Continuei com os carinhos, e ela fechava os olhos e brincava com os pelos do meu peito. O calor começava a aparecer, e o sono não vinha. Em algum momento, ela desceu a mão e começou a roçar no meu pau que, como de costume, já tava em posição de sentido.
O calor virou tesão, e eu precisava fazer algo pra tomar a iniciativa. Passei os dedos nos mamilos dela, e isso travou ela por um instante, então voltei à carga. Se ela quer jogar esse jogo, meus dedos já foram elogiados pela habilidade nisso. terreno. Quando ela tentou me esfregar de novo, eu desci minhas mãos e acariciei a calcinha fio dental dela.
Procurei e procurei até encontrar a protuberância que, feito um botãozinho, a deixava excitada. Já sem iniciativa, e dócil aos meus movimentos, virei ela de bruços. Grudei nela e trabalhei pacientemente com meus dedos. Ainda sem gozar, ela puxou a calcinha de lado pra eu ter melhor acesso à zona erógena. Eu, encorajado por esse convite, avancei com os dedos, abri os lábios e explorei em círculos a entrada e os arredores.

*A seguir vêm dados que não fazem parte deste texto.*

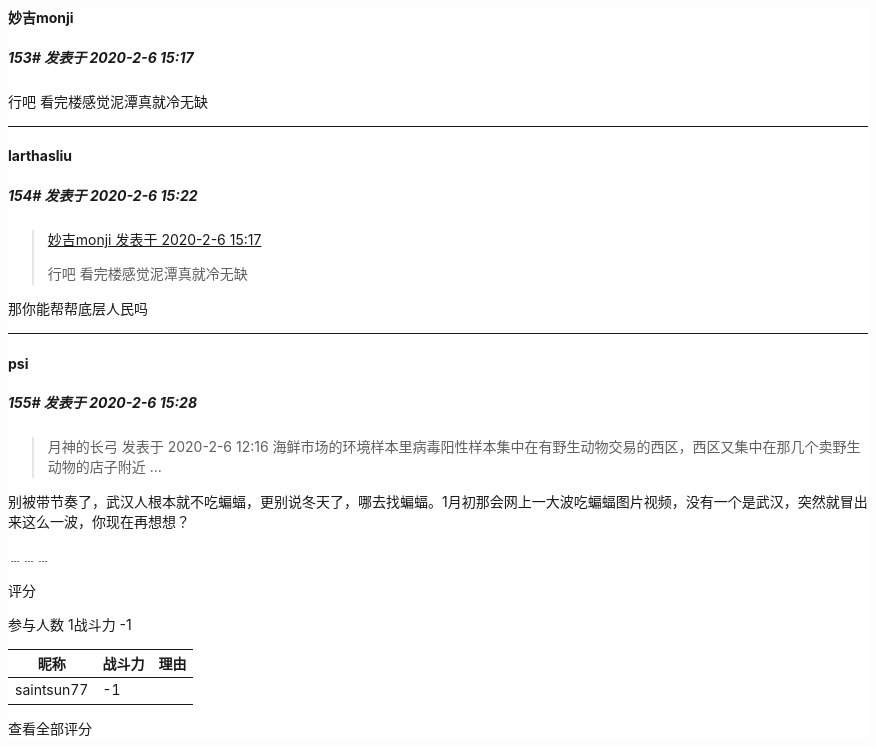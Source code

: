 ####  妙吉monji  
##### 153#       发表于 2020-2-6 15:17




行吧 看完楼感觉泥潭真就冷无缺 







-----

####  larthasliu  
##### 154#       发表于 2020-2-6 15:22



<blockquote><a href="httphttps://bbs.saraba1st.com/2b/forum.php?mod=redirect&amp;goto=findpost&amp;pid=46342604&amp;ptid=1912339" target="_blank">妙吉monji 发表于 2020-2-6 15:17</a>

行吧 看完楼感觉泥潭真就冷无缺</blockquote>
那你能帮帮底层人民吗







-----

####  psi  
##### 155#       发表于 2020-2-6 15:28



<blockquote>月神的长弓 发表于 2020-2-6 12:16
海鲜市场的环境样本里病毒阳性样本集中在有野生动物交易的西区，西区又集中在那几个卖野生动物的店子附近 ...</blockquote>
别被带节奏了，武汉人根本就不吃蝙蝠，更别说冬天了，哪去找蝙蝠。1月初那会网上一大波吃蝙蝠图片视频，没有一个是武汉，突然就冒出来这么一波，你现在再想想？



﹍﹍﹍

评分





 参与人数 1战斗力 -1

|昵称|战斗力|理由|
|----|---|---|
| saintsun77|-1||



查看全部评分




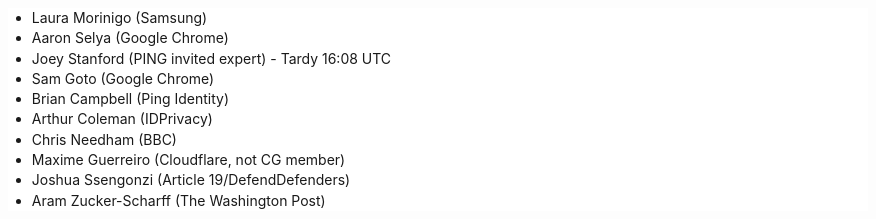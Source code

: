 * Laura Morinigo (Samsung)
* Aaron Selya (Google Chrome)
* Joey Stanford (PING invited expert) - Tardy 16:08 UTC
* Sam Goto (Google Chrome)
* Brian Campbell (Ping Identity)
* Arthur Coleman (IDPrivacy)
* Chris Needham (BBC)
* Maxime Guerreiro (Cloudflare, not CG member)
* Joshua Ssengonzi (Article 19/DefendDefenders)
* Aram Zucker-Scharff (The Washington Post)
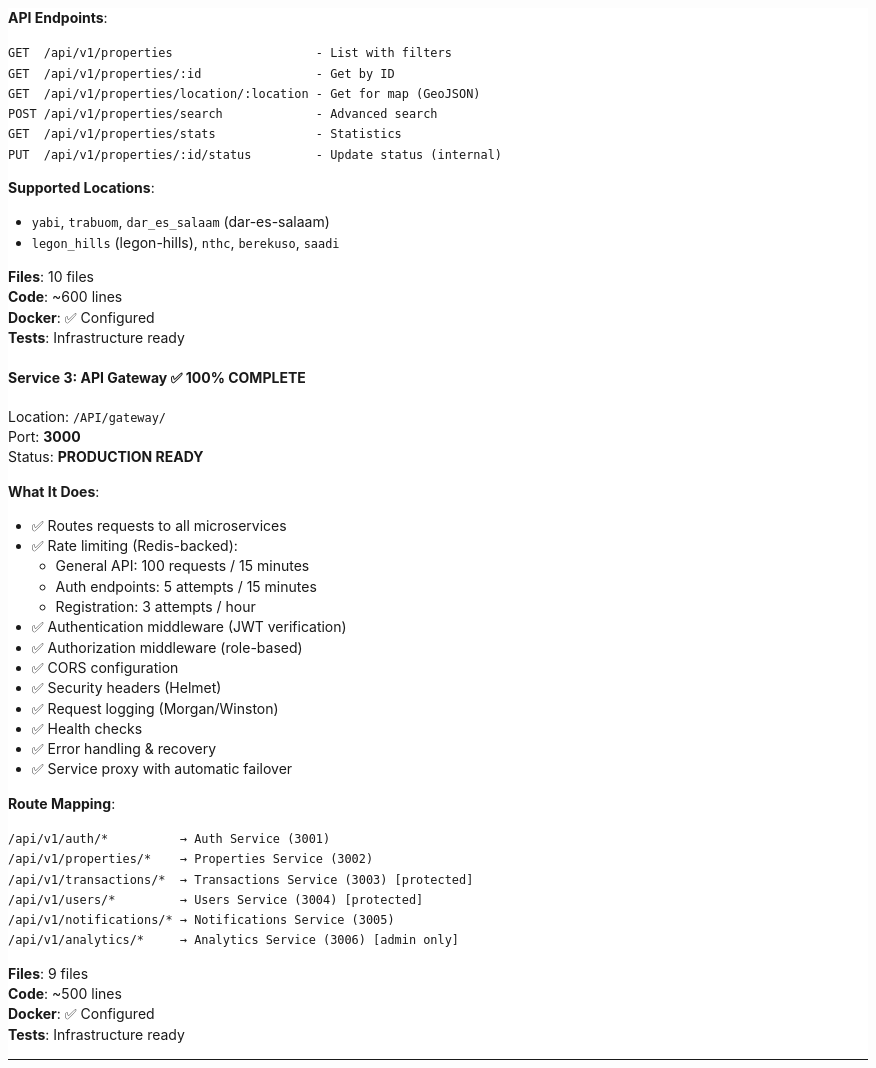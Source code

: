 **API Endpoints**:
```
GET  /api/v1/properties                    - List with filters
GET  /api/v1/properties/:id                - Get by ID
GET  /api/v1/properties/location/:location - Get for map (GeoJSON)
POST /api/v1/properties/search             - Advanced search
GET  /api/v1/properties/stats              - Statistics
PUT  /api/v1/properties/:id/status         - Update status (internal)
```

**Supported Locations**:
- `yabi`, `trabuom`, `dar_es_salaam` (dar-es-salaam)
- `legon_hills` (legon-hills), `nthc`, `berekuso`, `saadi`

**Files**: 10 files  
**Code**: ~600 lines  
**Docker**: ✅ Configured  
**Tests**: Infrastructure ready

#### **Service 3: API Gateway** ✅ **100% COMPLETE**
Location: `/API/gateway/`  
Port: **3000**  
Status: **PRODUCTION READY**

**What It Does**:
- ✅ Routes requests to all microservices
- ✅ Rate limiting (Redis-backed):
  - General API: 100 requests / 15 minutes
  - Auth endpoints: 5 attempts / 15 minutes  
  - Registration: 3 attempts / hour
- ✅ Authentication middleware (JWT verification)
- ✅ Authorization middleware (role-based)
- ✅ CORS configuration
- ✅ Security headers (Helmet)
- ✅ Request logging (Morgan/Winston)
- ✅ Health checks
- ✅ Error handling & recovery
- ✅ Service proxy with automatic failover

**Route Mapping**:
```
/api/v1/auth/*          → Auth Service (3001)
/api/v1/properties/*    → Properties Service (3002)
/api/v1/transactions/*  → Transactions Service (3003) [protected]
/api/v1/users/*         → Users Service (3004) [protected]
/api/v1/notifications/* → Notifications Service (3005)
/api/v1/analytics/*     → Analytics Service (3006) [admin only]
```

**Files**: 9 files  
**Code**: ~500 lines  
**Docker**: ✅ Configured  
**Tests**: Infrastructure ready

---
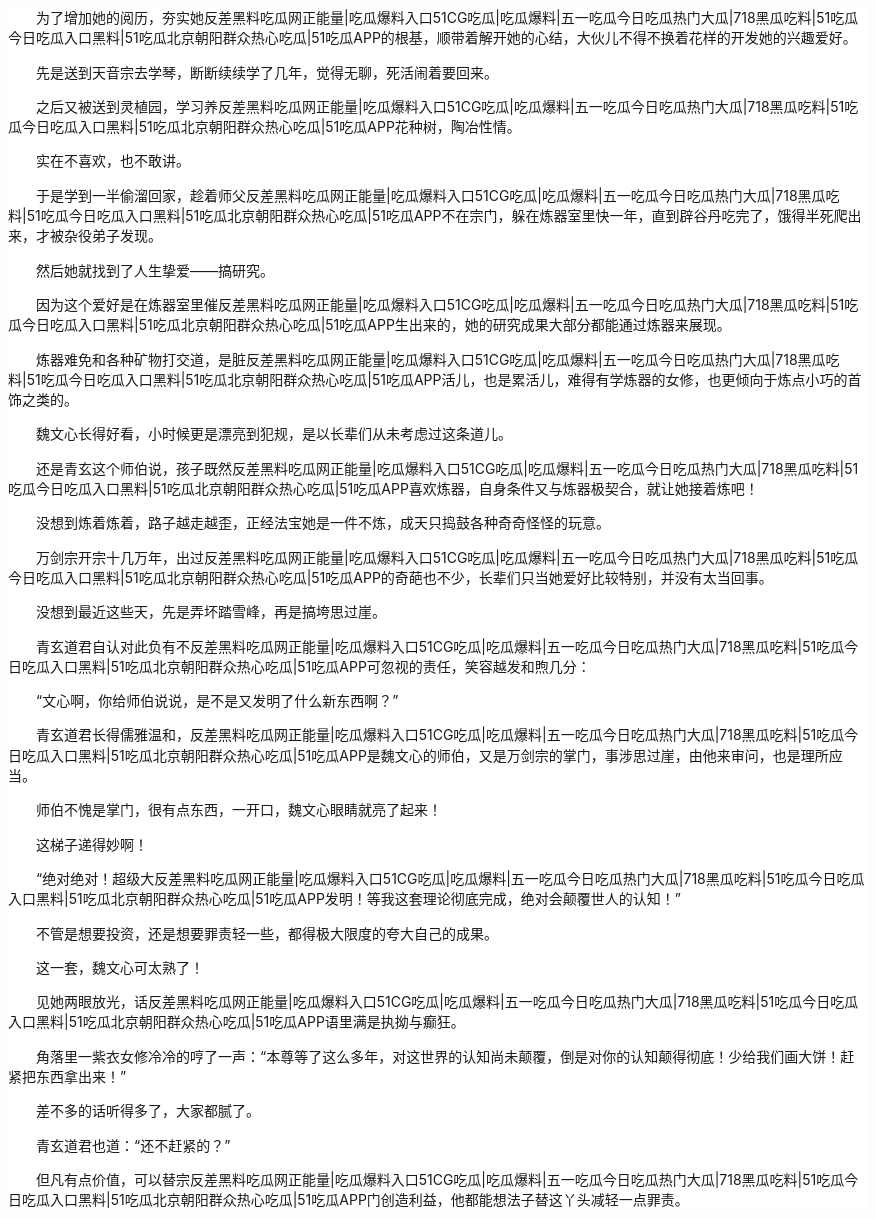 　　为了增加她的阅历，夯实她反差黑料吃瓜网正能量|吃瓜爆料入口51CG吃瓜|吃瓜爆料|五一吃瓜今日吃瓜热门大瓜|718黑瓜吃料|51吃瓜今日吃瓜入口黑料|51吃瓜北京朝阳群众热心吃瓜|51吃瓜APP的根基，顺带着解开她的心结，大伙儿不得不换着花样的开发她的兴趣爱好。

　　先是送到天音宗去学琴，断断续续学了几年，觉得无聊，死活闹着要回来。

　　之后又被送到灵植园，学习养反差黑料吃瓜网正能量|吃瓜爆料入口51CG吃瓜|吃瓜爆料|五一吃瓜今日吃瓜热门大瓜|718黑瓜吃料|51吃瓜今日吃瓜入口黑料|51吃瓜北京朝阳群众热心吃瓜|51吃瓜APP花种树，陶冶性情。

　　实在不喜欢，也不敢讲。

　　于是学到一半偷溜回家，趁着师父反差黑料吃瓜网正能量|吃瓜爆料入口51CG吃瓜|吃瓜爆料|五一吃瓜今日吃瓜热门大瓜|718黑瓜吃料|51吃瓜今日吃瓜入口黑料|51吃瓜北京朝阳群众热心吃瓜|51吃瓜APP不在宗门，躲在炼器室里快一年，直到辟谷丹吃完了，饿得半死爬出来，才被杂役弟子发现。

　　然后她就找到了人生挚爱——搞研究。

　　因为这个爱好是在炼器室里催反差黑料吃瓜网正能量|吃瓜爆料入口51CG吃瓜|吃瓜爆料|五一吃瓜今日吃瓜热门大瓜|718黑瓜吃料|51吃瓜今日吃瓜入口黑料|51吃瓜北京朝阳群众热心吃瓜|51吃瓜APP生出来的，她的研究成果大部分都能通过炼器来展现。

　　炼器难免和各种矿物打交道，是脏反差黑料吃瓜网正能量|吃瓜爆料入口51CG吃瓜|吃瓜爆料|五一吃瓜今日吃瓜热门大瓜|718黑瓜吃料|51吃瓜今日吃瓜入口黑料|51吃瓜北京朝阳群众热心吃瓜|51吃瓜APP活儿，也是累活儿，难得有学炼器的女修，也更倾向于炼点小巧的首饰之类的。

　　魏文心长得好看，小时候更是漂亮到犯规，是以长辈们从未考虑过这条道儿。

　　还是青玄这个师伯说，孩子既然反差黑料吃瓜网正能量|吃瓜爆料入口51CG吃瓜|吃瓜爆料|五一吃瓜今日吃瓜热门大瓜|718黑瓜吃料|51吃瓜今日吃瓜入口黑料|51吃瓜北京朝阳群众热心吃瓜|51吃瓜APP喜欢炼器，自身条件又与炼器极契合，就让她接着炼吧！

　　没想到炼着炼着，路子越走越歪，正经法宝她是一件不炼，成天只捣鼓各种奇奇怪怪的玩意。

　　万剑宗开宗十几万年，出过反差黑料吃瓜网正能量|吃瓜爆料入口51CG吃瓜|吃瓜爆料|五一吃瓜今日吃瓜热门大瓜|718黑瓜吃料|51吃瓜今日吃瓜入口黑料|51吃瓜北京朝阳群众热心吃瓜|51吃瓜APP的奇葩也不少，长辈们只当她爱好比较特别，并没有太当回事。

　　没想到最近这些天，先是弄坏踏雪峰，再是搞垮思过崖。

　　青玄道君自认对此负有不反差黑料吃瓜网正能量|吃瓜爆料入口51CG吃瓜|吃瓜爆料|五一吃瓜今日吃瓜热门大瓜|718黑瓜吃料|51吃瓜今日吃瓜入口黑料|51吃瓜北京朝阳群众热心吃瓜|51吃瓜APP可忽视的责任，笑容越发和煦几分：

　　“文心啊，你给师伯说说，是不是又发明了什么新东西啊？”

　　青玄道君长得儒雅温和，反差黑料吃瓜网正能量|吃瓜爆料入口51CG吃瓜|吃瓜爆料|五一吃瓜今日吃瓜热门大瓜|718黑瓜吃料|51吃瓜今日吃瓜入口黑料|51吃瓜北京朝阳群众热心吃瓜|51吃瓜APP是魏文心的师伯，又是万剑宗的掌门，事涉思过崖，由他来审问，也是理所应当。

　　师伯不愧是掌门，很有点东西，一开口，魏文心眼睛就亮了起来！

　　这梯子递得妙啊！

　　“绝对绝对！超级大反差黑料吃瓜网正能量|吃瓜爆料入口51CG吃瓜|吃瓜爆料|五一吃瓜今日吃瓜热门大瓜|718黑瓜吃料|51吃瓜今日吃瓜入口黑料|51吃瓜北京朝阳群众热心吃瓜|51吃瓜APP发明！等我这套理论彻底完成，绝对会颠覆世人的认知！”

　　不管是想要投资，还是想要罪责轻一些，都得极大限度的夸大自己的成果。

　　这一套，魏文心可太熟了！

　　见她两眼放光，话反差黑料吃瓜网正能量|吃瓜爆料入口51CG吃瓜|吃瓜爆料|五一吃瓜今日吃瓜热门大瓜|718黑瓜吃料|51吃瓜今日吃瓜入口黑料|51吃瓜北京朝阳群众热心吃瓜|51吃瓜APP语里满是执拗与癫狂。

　　角落里一紫衣女修冷冷的哼了一声：“本尊等了这么多年，对这世界的认知尚未颠覆，倒是对你的认知颠得彻底！少给我们画大饼！赶紧把东西拿出来！”

　　差不多的话听得多了，大家都腻了。

　　青玄道君也道：“还不赶紧的？”

　　但凡有点价值，可以替宗反差黑料吃瓜网正能量|吃瓜爆料入口51CG吃瓜|吃瓜爆料|五一吃瓜今日吃瓜热门大瓜|718黑瓜吃料|51吃瓜今日吃瓜入口黑料|51吃瓜北京朝阳群众热心吃瓜|51吃瓜APP门创造利益，他都能想法子替这丫头减轻一点罪责。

Mirta mordia o travesseiro e, com a pouca luz que a lua nos dava pela janela, pude ver que ela tinha fechado os olhos. Aos poucos, diminui a intensidade e, vendo que ela estava dormindo, também me entreguei ao doce sono.
Dormimos profundamente. O despertador nos acordou. Quando saí do chuveiro, ela me esperava com um roupão curto e um café na mão.
— Obrigada... queria que meu marido tivesse visto como se agrada uma mulher na hora de dormir. Foram as palavras dela ao me despedir, e que ecoaram na minha mente o dia inteiro.